为了回答这些问题，并系统阐明连接子在不同基因表达平台上的性能差异，一项研究在《Genes & Genomics》期刊上揭晓了答案。研究人员开展了一项精心设计的对比研究，旨在揭示P2A与代表性IRES连接子在DNA和mRNA平台，尤其是在存在核苷酸修饰的mRNA环境中的真实表现。

为开展此项研究，作者主要运用了几个关键技术方法：首先是分子克隆技术，构建了包含不同连接子（P2A及四种病毒IRES类型）的双顺反子报告基因质粒载体。其次是体外转录技术，用以合成未经修饰或含有m¹Ψ的合成mRNA。再次是细胞转染技术，将构建好的质粒DNA或合成mRNA转染至A549人肺癌细胞系。最后，通过双荧光素酶报告基因检测技术，以海肾荧光素酶作为报告基因、萤火虫荧光素酶作为内参，定量评估不同连接子介导的基因表达效率。
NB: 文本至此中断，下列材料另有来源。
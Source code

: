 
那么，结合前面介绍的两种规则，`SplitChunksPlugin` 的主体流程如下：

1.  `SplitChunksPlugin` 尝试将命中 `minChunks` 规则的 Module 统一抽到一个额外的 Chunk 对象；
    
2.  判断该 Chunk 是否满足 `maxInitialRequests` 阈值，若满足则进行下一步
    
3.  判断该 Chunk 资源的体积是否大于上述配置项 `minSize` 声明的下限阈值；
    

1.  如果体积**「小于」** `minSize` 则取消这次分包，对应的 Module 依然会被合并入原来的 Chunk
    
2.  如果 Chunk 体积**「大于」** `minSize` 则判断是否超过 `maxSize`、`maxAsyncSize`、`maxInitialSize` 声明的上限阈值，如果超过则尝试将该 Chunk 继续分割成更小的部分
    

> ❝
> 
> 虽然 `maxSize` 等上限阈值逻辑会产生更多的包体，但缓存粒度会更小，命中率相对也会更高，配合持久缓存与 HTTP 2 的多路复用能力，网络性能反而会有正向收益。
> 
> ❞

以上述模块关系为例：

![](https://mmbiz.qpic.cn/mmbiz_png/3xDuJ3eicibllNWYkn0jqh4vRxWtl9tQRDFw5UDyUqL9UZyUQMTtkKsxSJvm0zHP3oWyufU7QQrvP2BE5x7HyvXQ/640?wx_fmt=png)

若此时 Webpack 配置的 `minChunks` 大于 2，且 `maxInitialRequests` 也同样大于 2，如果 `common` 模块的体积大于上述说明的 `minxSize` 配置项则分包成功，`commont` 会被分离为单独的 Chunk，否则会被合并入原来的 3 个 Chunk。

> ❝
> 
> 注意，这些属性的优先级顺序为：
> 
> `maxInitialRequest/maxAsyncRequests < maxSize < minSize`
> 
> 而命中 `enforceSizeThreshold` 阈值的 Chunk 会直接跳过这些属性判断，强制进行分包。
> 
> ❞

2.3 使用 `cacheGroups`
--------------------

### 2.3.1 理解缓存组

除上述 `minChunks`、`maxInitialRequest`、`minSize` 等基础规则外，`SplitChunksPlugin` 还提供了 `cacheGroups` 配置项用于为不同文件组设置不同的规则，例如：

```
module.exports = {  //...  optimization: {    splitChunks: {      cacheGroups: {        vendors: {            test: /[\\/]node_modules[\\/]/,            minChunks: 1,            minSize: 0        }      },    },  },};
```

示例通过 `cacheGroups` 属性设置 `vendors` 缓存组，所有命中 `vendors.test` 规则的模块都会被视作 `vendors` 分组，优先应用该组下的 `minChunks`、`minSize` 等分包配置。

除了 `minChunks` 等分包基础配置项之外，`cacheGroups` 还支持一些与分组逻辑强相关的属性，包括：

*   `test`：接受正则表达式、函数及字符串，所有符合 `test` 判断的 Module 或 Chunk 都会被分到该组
通过比较包含不同连接子的双荧光素酶报告基因载体，研究发现连接子的性能高度依赖于表达平台。在质粒DNA系统中，P2A和脊髓灰质炎病毒(Poliovirus, PV)来源的I型IRES能产生最高且相当的蛋白表达水平。然而，在合成mRNA平台上，情况发生了变化。在未修饰的mRNA中，I型IRES驱动的下游基因表达甚至与P2A相当。但当mRNA中的尿苷被完全替换为m¹Ψ时，所有IRES驱动的蛋白表达均受到显著削弱，而P2A构建体的蛋白产量则表现出约两倍的增加。
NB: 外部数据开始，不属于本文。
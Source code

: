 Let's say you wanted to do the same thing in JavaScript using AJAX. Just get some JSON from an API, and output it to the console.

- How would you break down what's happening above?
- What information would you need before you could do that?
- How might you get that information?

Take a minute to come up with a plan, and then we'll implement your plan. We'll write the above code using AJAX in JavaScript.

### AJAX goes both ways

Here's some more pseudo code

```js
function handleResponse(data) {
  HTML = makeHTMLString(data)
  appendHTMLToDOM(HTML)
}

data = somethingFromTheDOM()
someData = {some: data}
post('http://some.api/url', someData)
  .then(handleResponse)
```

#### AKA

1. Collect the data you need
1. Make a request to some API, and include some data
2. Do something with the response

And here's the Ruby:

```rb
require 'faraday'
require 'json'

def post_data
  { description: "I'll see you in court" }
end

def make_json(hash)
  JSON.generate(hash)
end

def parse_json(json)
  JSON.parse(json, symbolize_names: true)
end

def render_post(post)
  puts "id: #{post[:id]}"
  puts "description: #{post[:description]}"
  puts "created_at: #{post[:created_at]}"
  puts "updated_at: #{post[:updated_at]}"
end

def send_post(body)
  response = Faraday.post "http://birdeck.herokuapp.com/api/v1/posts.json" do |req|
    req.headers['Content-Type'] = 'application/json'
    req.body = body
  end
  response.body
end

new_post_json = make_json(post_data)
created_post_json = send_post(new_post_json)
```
为了探究基因相对于连接子的位置是否影响表达，研究人员构建了报告基因位于连接子上游或下游的不同载体。结果发现，在质粒DNA和m¹Ψ修饰的mRNA中，P2A在上游基因表达方面始终优于所有IRES。在未修饰mRNA中，不同连接子上游基因的表达水平则相近。对于下游基因（依赖连接子介导翻译），在未修饰mRNA中，P2A与I型IRES表现相当，但在m¹Ψ修饰的mRNA中，P2A的下游基因表达大幅提升（约七倍），而所有IRES的下游基因表达则变得微乎其微。

通过调整体外转录中m¹Ψ与尿苷的摩尔比，研究人员进一步探索了修饰水平的影响。对于P2A构建体，无论是上游还是下游基因，其表达效率都随着m¹Ψ掺入比例的增加而逐步提升。与之形成鲜明对比的是，对于I型IRES，下游基因的表达在掺入比例低至25%时即出现显著下降，而上游基因的表达则在不同掺入比例下保持稳定。这表明IRES功能对m¹Ψ修饰极为敏感，少量修饰就足以破坏其介导翻译起始的能力。
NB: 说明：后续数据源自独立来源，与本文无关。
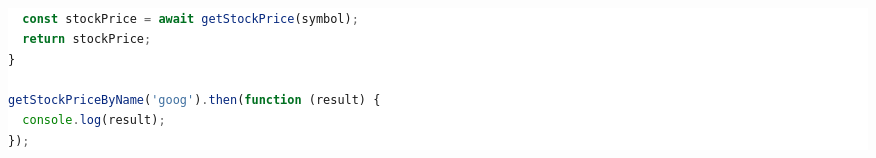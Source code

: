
 ```javascript
  const stockPrice = await getStockPrice(symbol);
  return stockPrice;
}

getStockPriceByName('goog').then(function (result) {
  console.log(result);
});
```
本研究系统揭示，多顺反子基因表达的最佳连接子策略并非通用，而是强烈依赖于表达平台和RNA修饰环境。P2A在质粒DNA和m¹Ψ修饰的mRNA系统中普遍能提供更优的整体蛋白表达。而IRES，尽管在未修饰mRNA中能与P2A表现相当，其功能却会被m¹Ψ修饰严重破坏，这种破坏具有剂量依赖性且在低水平修饰时即可发生。

研究的意义重大而深远。首先，它直接回答了领域内关于连接子在mRNA平台，特别是含修饰核苷酸的mRNA中性能不确定性的问题。其次，它深刻揭示了核苷酸修饰能够从根本上改变连接子的性能，这主要是由于m¹Ψ可能改变了RNA的二级结构，进而影响了严重依赖特定空间构象的IRES功能，也可能干扰了IRES与其反式作用因子的蛋白质-RNA相互作用。这些发现为理性设计基于mRNA的多基因表达系统提供了关键指导：在开发使用m¹Ψ等修饰核苷酸的mRNA疗法（如疫苗）时，P2A可能是更可靠的选择；而在某些特定场景（如使用未修饰mRNA的环状RNA平台或低免疫应答环境），IRES仍可能具有应用价值。最后，该研究强调了连接子选择与RNA修饰的联合效应共同塑造翻译结果，这将推动针对特定细胞类型和递送平台优化连接子元件的系统筛选，加速下一代mRNA治疗平台的开发，以满足基因治疗、细胞重编程等领域对协调多基因表达的迫切临床需求。